# What you are asked to do
The task calls for each line of the records below in which the word "Miss" appears.

Start of Dataset entries

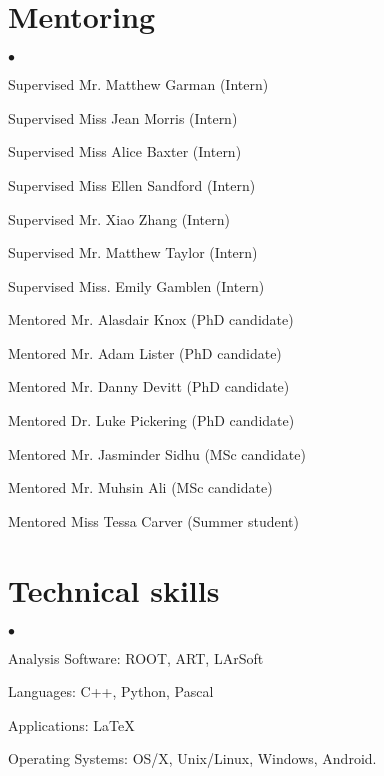 \documentclass[margin,line]{res}
\newenvironment{list2}{
  \begin{list}{$\bullet$}{%
      \setlength{\itemsep}{0in}
      \setlength{\parsep}{0in} \setlength{\parskip}{0in}
      \setlength{\topsep}{0in} \setlength{\partopsep}{0in} 
      \setlength{\leftmargin}{0.2in}}}{\end{list}}
\begin{document}
\begin{resume}
\section{\sc Mentoring }
\begin{list2}
\item Supervised Mr. Matthew Garman (Intern)
\item Supervised Miss Jean Morris (Intern)
\item Supervised Miss Alice Baxter (Intern)
\item Supervised Miss Ellen Sandford (Intern)
\item Supervised Mr. Xiao Zhang (Intern)
\item Supervised Mr. Matthew Taylor (Intern)
\item Supervised Miss. Emily Gamblen (Intern)
\item Mentored Mr. Alasdair Knox (PhD candidate)
\item Mentored Mr. Adam Lister (PhD candidate)
\item Mentored Mr. Danny Devitt (PhD candidate)
\item Mentored Dr. Luke Pickering (PhD candidate)
\item Mentored Mr. Jasminder Sidhu (MSc candidate)
\item Mentored Mr. Muhsin Ali (MSc candidate)
\item Mentored Miss Tessa Carver (Summer student)
\end{list2}


\section{\sc Technical skills} 
\begin{list2}
\item Analysis Software: ROOT, ART, LArSoft
\item Languages: C++, Python, Pascal
\item Applications:  \LaTeX
\item Operating Systems:  OS/X, Unix/Linux, Windows, Android.
\end{list2}



\end{resume}
\end{document}

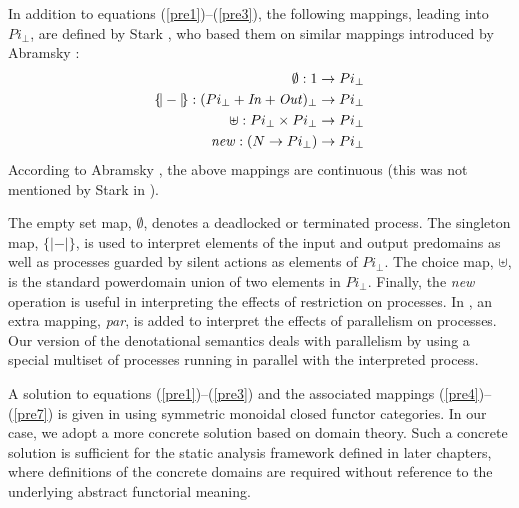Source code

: \documentclass[10pt,a4paper,final,oneside,fleqn]{book}
\begin{document}
In addition to equations (\ref{pre1})--(\ref{pre3}), the following mappings, leading into $Pi_\bot$, are defined by Stark \cite{stark1}, who based them on similar mappings introduced by Abramsky \cite[Def. 3.3]{abramsky1}:
\begin{eqnarray}
\emptyset:1\to Pi_\bot\label{pre4}\\
\{\!|-|\!\}:(Pi_\bot+\mbox{{\itshape In\/}}+\mbox{{\itshape Out\/}})_\bot\to Pi_\bot\label{pre5}\\
\uplus:Pi_\bot\times Pi_\bot\to Pi_\bot\label{pre6}\\
\mbox{{\itshape new\/}}:(N\to Pi_\bot)\to Pi_\bot\label{pre7}
\end{eqnarray}
According to Abramsky \cite[Def. 3.3]{abramsky1}, the above mappings are continuous (this was not mentioned by Stark in \cite{stark1}).

The empty set map, $\emptyset$, denotes a deadlocked or terminated process.  The singleton map, $\{\!|-|\!\}$, is used to interpret elements of the input and output predomains as well as processes guarded by silent actions as elements of $Pi_\bot$.  The choice map, $\uplus$, is the standard powerdomain union of two elements in $Pi_\bot$.  Finally, the {\itshape new\/} operation is useful in interpreting the effects of restriction on processes.  In \cite{stark1}, an extra mapping, {\itshape par\/}, is added to interpret the effects of parallelism on processes.  Our version of the denotational semantics deals with parallelism by using a special multiset of processes running in parallel with the interpreted process.

A solution to equations (\ref{pre1})--(\ref{pre3}) and the associated mappings (\ref{pre4})--(\ref{pre7}) is given in \cite{stark1} using symmetric monoidal closed functor categories.  In our case, we adopt a more concrete solution based on domain theory.  Such a concrete solution is sufficient for the static analysis framework defined in later chapters, where definitions of the concrete domains are required without reference to the underlying abstract functorial meaning.
\end{document}
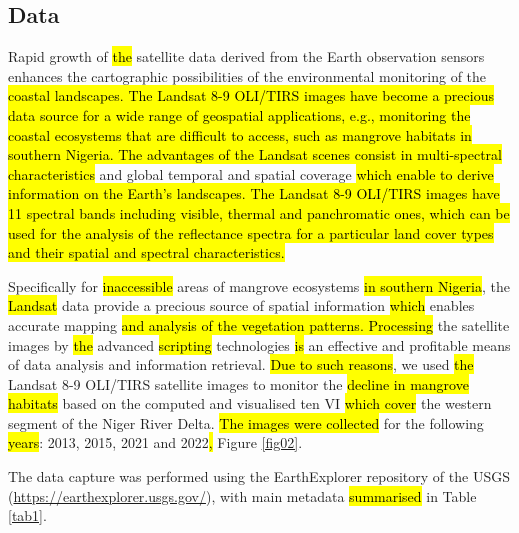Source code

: \documentclass[jmse,article,submit,pdftex,moreauthors]{Definitions/mdpi}
\begin{document}
\subsection{Data}
Rapid growth of \hl{the }satellite data derived from the Earth observation sensors\hl{ }enhances the cartographic possibilities of the environmental monitoring of the \hl{coastal landscapes. The Landsat 8-9 OLI/TIRS images have become a precious data source for a wide range of geospatial applications, e.g., monitoring the coastal ecosystems that are difficult to access, such as mangrove habitats in southern Nigeria. The advantages of the Landsat scenes consist in multi-spectral characteristics }and\hl{ }global temporal and spatial coverage\hl{ which enable to derive information on the Earth's landscapes. The Landsat 8-9 OLI/TIRS images have 11 spectral bands including visible, thermal and panchromatic ones, which can be used for the analysis of the reflectance spectra for a particular land cover types and their spatial and spectral characteristics. }

Specifically for \hl{inaccessible }areas of mangrove ecosystems \hl{in southern Nigeria}, the \hl{Landsat} data provide a precious source of spatial information \hl{which} enables accurate mapping \hl{and analysis of the vegetation patterns. Processing }the satellite images by \hl{the }advanced \hl{scripting }technologies \hl{is }an effective and profitable means of data analysis and information retrieval. \hl{Due to such reasons}, we used \hl{the} Landsat 8-9 OLI/TIRS satellite images to monitor the\hl{ decline in mangrove habitats} based on the computed and visualised ten VI \hl{which cover} the western segment of the Niger River Delta. \hl{The images were collected} for the following \hl{years}: 2013, 2015, 2021 and 2022\hl{, }Figure \ref{fig02}. 

The data capture was performed using the EarthExplorer repository of the USGS (\href{https://earthexplorer.usgs.gov/}{https://earthexplorer.usgs.gov/}), with main\hl{ }metadata \hl{summarised} in Table \ref{tab1}. 
\end{document}
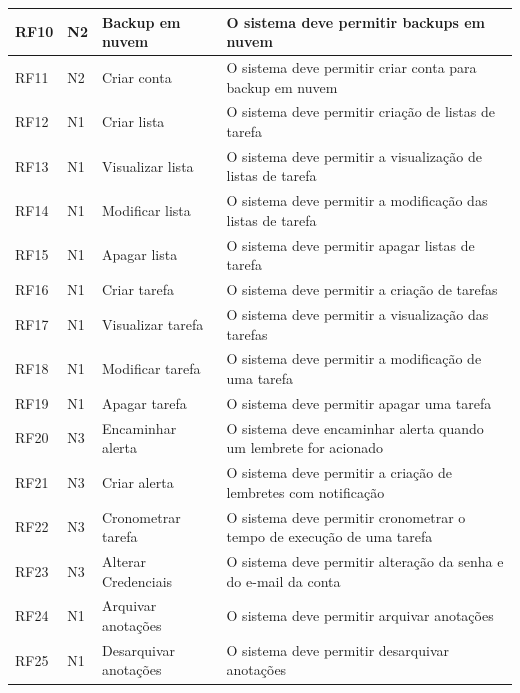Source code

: \documentclass[
	12pt,				%
	oneside,			%
	a4paper,			%
	english,			%
	brazil,				%
	]{abntex2}
\begin{document}
\begin{longtable}{@{}lllp{}@{}}
RF10 & N2 & Backup em nuvem & O sistema deve permitir backups em nuvem  \label{RF10} \\ \midrule
RF11 & N2 & Criar conta & O sistema deve permitir criar conta para backup em nuvem  \label{RF11} \\ \midrule
RF12 & N1 & Criar lista & O sistema deve permitir criação de listas de tarefa  \label{RF12} \\ \midrule
RF13 & N1 & Visualizar lista & O sistema deve permitir a visualização de listas de tarefa  \label{RF13} \\ \midrule
RF14 & N1 & Modificar lista & O sistema deve permitir a modificação das listas de tarefa  \label{RF14} \\ \midrule
RF15 & N1 & Apagar lista & O sistema deve permitir apagar listas de tarefa  \label{RF15} \\ \midrule
RF16 & N1 & Criar tarefa & O sistema deve permitir a criação de tarefas  \label{RF16} \\ \midrule
RF17 & N1 & Visualizar tarefa & O sistema deve permitir a visualização das tarefas  \label{RF17} \\ \midrule
RF18 & N1 & Modificar tarefa & O sistema deve permitir a modificação de uma tarefa  \label{RF18} \\ \midrule
RF19 & N1 & Apagar tarefa & O sistema deve permitir apagar uma tarefa  \label{RF19} \\ \midrule
RF20 & N3 & Encaminhar alerta & O sistema deve encaminhar alerta quando um lembrete for acionado  \label{RF20} \\ \midrule
RF21 & N3 & Criar alerta & O sistema deve permitir a criação de lembretes com notificação  \label{RF21} \\ \midrule
RF22 & N3 & Cronometrar tarefa & O sistema deve permitir cronometrar o tempo de execução de uma tarefa  \label{RF22} \\ \midrule
RF23 & N3 & Alterar Credenciais & O sistema deve permitir alteração da senha e do e-mail da conta \label{RF23} \\ \midrule
RF24 & N1 & Arquivar anotações & O sistema deve permitir arquivar anotações  \label{RF24} \\ \midrule 
RF25 & N1 & Desarquivar anotações & O sistema deve permitir desarquivar anotações  \label{RF25} \\ \bottomrule
\end{longtable}
\end{document}
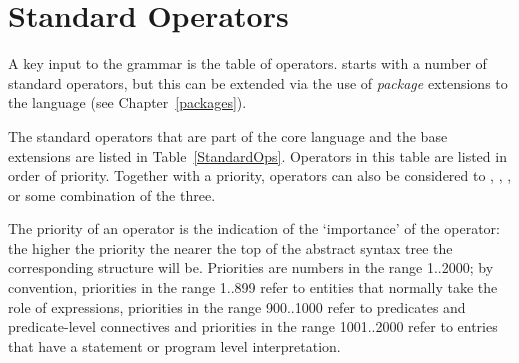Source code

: \section{Standard Operators}
\label{standardOperators}
A key input to the grammar is the table of operators. \Sr starts with a number of standard operators, but this can be extended via the use of \emph{package} extensions to the language (see Chapter~\vref{packages}).

The standard operators that are part of the core language and the base extensions are listed in Table~\vref{StandardOps}. Operators in this table are listed in order of priority. Together with a priority, operators can also be considered to , , , or some combination of the three.

The priority of an operator is the indication of the `importance' of the operator: the higher the priority the nearer the top of the abstract syntax tree the corresponding structure will be. Priorities are numbers in the range 1..2000; by convention, priorities in the range 1..899 refer to entities that normally take the role of expressions, priorities in the range 900..1000 refer to predicates and predicate-level connectives and priorities in the range 1001..2000 refer to entries that have a statement or program level interpretation. 


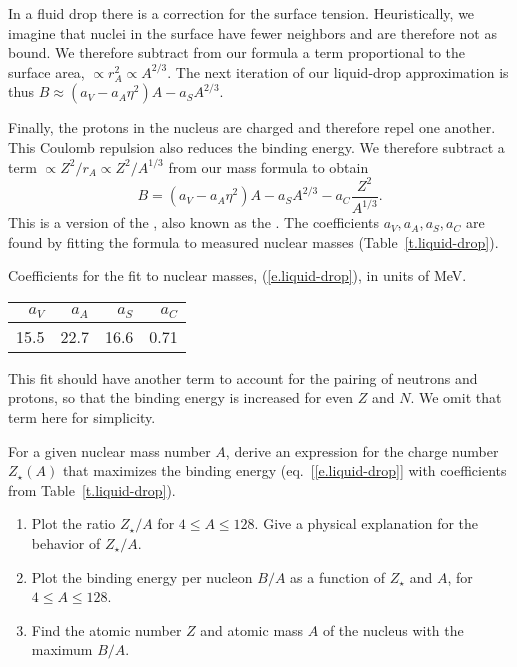 In a fluid drop there is a correction for the surface tension. Heuristically, we imagine that nuclei in the surface have fewer neighbors and are therefore not as bound. We therefore subtract from our formula a term proportional to the surface area, $\propto r_{A}^{2} \propto A^{2/3}$. The next iteration of our liquid-drop approximation is thus $B \approx (a_{V}- a_{A}\eta^{2})A - a_{S}A^{2/3} $.

Finally, the protons in the nucleus are charged and therefore repel one another. This Coulomb repulsion also reduces the binding energy. We therefore subtract a term $\propto Z^{2}/r_{A}\propto Z^{2}/A^{1/3}$ from our mass formula to obtain
\begin{equation}\label{e.liquid-drop}
B = \left(a_{V} -a_{A}\eta^{2}\right) A -  a_{S}A^{2/3} - a_{C} \frac{Z^{2}}{A^{1/3}}. 
\end{equation}
This is a version of the , also known as the .
The coefficients $a_{V},a_{A},a_{S},a_{C}$ are found by fitting the formula to measured nuclear masses (Table~\ref{t.liquid-drop}).
\begin{margintable}
\caption[Liquid-drop coefficients]{\label{t.liquid-drop} Coefficients for the fit to nuclear masses, (\protect\ref{e.liquid-drop}), in units of MeV.}
\begin{tabular}{rrrr}
$a_V$ & $a_A$ & $a_S$ & $a_C$ \\
\hline
15.5 & 22.7 & 16.6 & 0.71\\
\end{tabular}
\end{margintable}
\noindent This fit should have another term to account for the pairing of neutrons and protons, so that the binding energy is increased for even $Z$ and $N$. We omit that term here for simplicity.

\begin{exercisebox}
\label{ex.nuclear-landscape}
For a given nuclear mass number $A$, derive an expression for the charge number $Z_{\star}(A)$ that maximizes the binding energy (eq.~[\ref{e.liquid-drop}] with coefficients from Table~\ref{t.liquid-drop}).
\begin{enumerate}
\item Plot the ratio $Z_{\star}/A$ for $4\le A\le 128$. Give a physical explanation for the behavior of $Z_{\star}/A$.
\item Plot the binding energy per nucleon $B/A$ as a function of $Z_{\star}$ and $A$, for $4\le A\le 128$.
\item Find the atomic number $Z$ and atomic mass $A$ of the nucleus with the maximum $B/A$.
\end{enumerate}
\end{exercisebox}

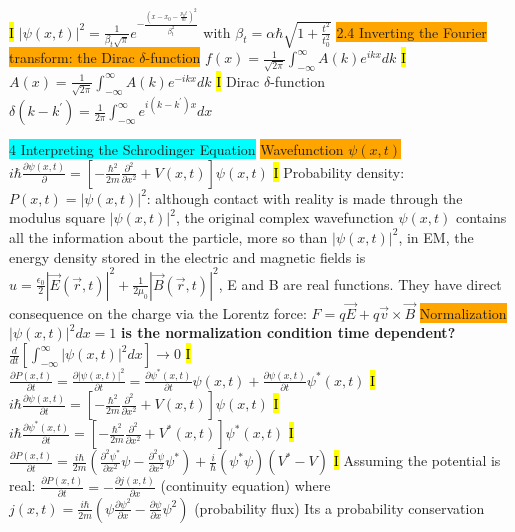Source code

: \documentclass[fontsize=4pt]{scrartcl}
\begin{document}
\hl{I}
$|\psi(x,t)|^2 = \frac{1}{\beta_t \sqrt{\pi}}e^{-\frac{(x-x_0 - \frac{p_0 t}{m})^2}{\beta_t^2}}$ with $ \beta_t = \alpha \hbar \sqrt{1+\frac{t^2}{t^2_0}}$
\colorbox{Orange}{2.4 Inverting the Fourier transform: the Dirac $\delta$-function}
$f(x) = \frac{1}{\sqrt{2\pi}} \int_{-\infty}^{\infty}A(k)e^{ikx}dk$
\hl{I}
$A(x) = \frac{1}{\sqrt{2\pi}} \int_{-\infty}^{\infty}A(k)e^{-ikx}dk$
\hl{I}
Dirac $\delta$-function $\delta(k - k^{\prime}) = \frac{1}{2\pi} \int_{-\infty}^{\infty} e^{i (k - k^{\prime}) x} dx$















\colorbox{Cyan}{4 Interpreting the Schrodinger Equation}
\colorbox{Orange}{Wavefunction $\psi(x,t)$}
$i\hbar \frac{\partial \psi (x,t)}{\partial} = [-\frac{\hbar^2}{2m} \frac{\partial^2}{\partial x^2} + V(x,t)] \psi(x,t)$
\hl{I}
Probability density:$ P(x,t) = |\psi(x,t)|^2$: although contact with reality is made through the modulus square $|\psi(x,t)|^2$, the original complex wavefunction $\psi(x,t)$ contains all the information about the particle, more so than $|\psi(x,t)|^2$, in EM, the energy density stored in the electric and magnetic fields is 
$u = \frac{\epsilon_0}{2}|\vec{E}(\vec{r},t)|^2 + \frac{1}{2\mu_0}|\vec{B}(\vec{r},t)|^2$, E and B are real functions. They have direct consequence on the charge via the Lorentz force: $F = q\vec{E} + q\vec{v} \times \vec{B}$
\colorbox{Orange}{Normalization}
$|\psi(x,t)|^2 dx = 1$
\textbf{is the normalization condition time dependent?}
$\frac{d}{dt}[\int_{-\infty}^{\infty}|\psi(x,t)|^2 dx] \rightarrow 0$
\hl{I}
$\frac{\partial P(x,t)}{\partial t} = \frac{\partial |\psi(x,t)|^2}{\partial t} = \frac{\partial \psi^{*}(x,t)}{\partial t}\psi(x,t) + \frac{\partial \psi(x,t)}{\partial t}\psi^{*}(x,t)$
\hl{I}
$i\hbar \frac{\partial \psi (x,t)}{\partial t} = [-\frac{\hbar^2}{2m} \frac{\partial^2}{\partial x^2} + V(x,t)] \psi(x,t)$
\hl{I}
$i\hbar \frac{\partial \psi^{*} (x,t)}{\partial t} = [-\frac{\hbar^2}{2m} \frac{\partial^2}{\partial x^2} + V^{*}(x,t)] \psi^{*}(x,t)$
\hl{I}
$\frac{\partial P (x,t)}{\partial t} = \frac{i\hbar}{2m}( \frac{\partial^2 \psi^{*}}{\partial x^2}\psi -  \frac{\partial^2 \psi}{\partial x^2}\psi^{*}) + \frac{i}{\hbar}(\psi^{*}\psi)(V^{*} - V)$
\hl{I}
Assuming the potential is real: $\frac{\partial P(x,t)}{\partial t} = -\frac{\partial j(x,t)}{\partial x}$ (continuity equation) where $j(x,t) = \frac{i\hbar}{2m}(\psi \frac{\partial \psi^2}{\partial x} - \frac{\partial \psi}{\partial x}\psi^2)$ (probability flux) Its a probability conservation
\end{document}
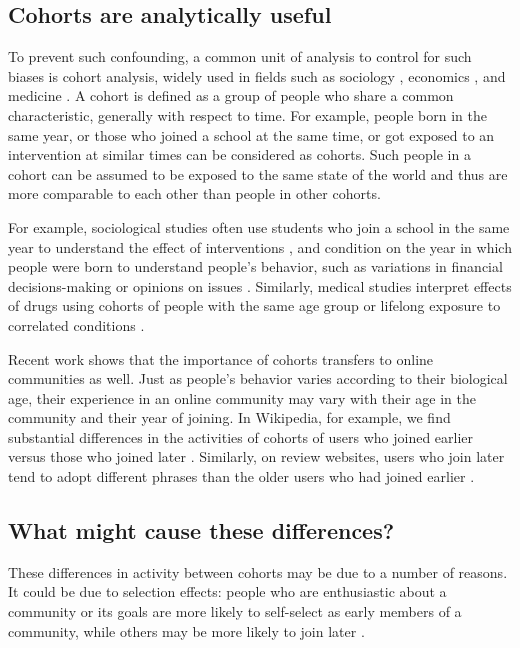 \subsection{Cohorts are analytically useful}

To prevent such confounding, a common unit of analysis to control for such biases is cohort analysis, widely used in fields such as sociology \cite{Mason2012,Glenn2005}, economics \cite{Attanasio1993,Beldona2005}, and medicine \cite{Howartz1996,Davis2010}. A cohort is defined as a group of people who share a common characteristic, generally with respect to time. For example, people born in the same year, or those who joined a school at the same time, or got exposed to an intervention at similar times can be considered as cohorts. Such people in a cohort can be assumed to be exposed to the same state of the world and thus are more comparable to each other than people in other cohorts. 

For example, sociological studies often use students who join a school in the same year to understand the effect of interventions \cite{Goyette2008,Alexander2012}, and condition on the year in which people were born to understand people's  behavior, such as variations in financial decisions-making \cite{Attanasio1993} or opinions on issues \cite{Firebaugh1988,Jennings1996}. Similarly, medical studies interpret effects of drugs using cohorts of people with the same age group or lifelong exposure to correlated conditions \cite{Howartz1996,Davis2010}.  

Recent work shows that the importance of cohorts transfers to online communities as well. Just as people's behavior varies according to their biological age, their experience in an online community may vary with their age in the community and their year of joining. In Wikipedia, for example, we find substantial differences in the activities of cohorts of users who joined earlier versus those who joined later \cite{Welser2011}. Similarly, on review websites, users who join later tend to adopt different phrases than the older users who had joined earlier \cite{Danescu-niculescu-mizil2013}.

\subsection{What might cause these differences?}

These differences in activity between cohorts may be due to a number of reasons. It could be due to selection effects: people who are enthusiastic about a community or its goals are more likely to self-select as early members of a community, while others may be more likely to join later \cite{Li2008}.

End of Dataset entries

# Reply to the exercise
\item Supervised Miss Jean Morris (Intern)
\item Supervised Miss Alice Baxter (Intern)
\item Supervised Miss Ellen Sandford (Intern)
\item Supervised Miss. Emily Gamblen (Intern)
\item Mentored Miss Tessa Carver (Summer student)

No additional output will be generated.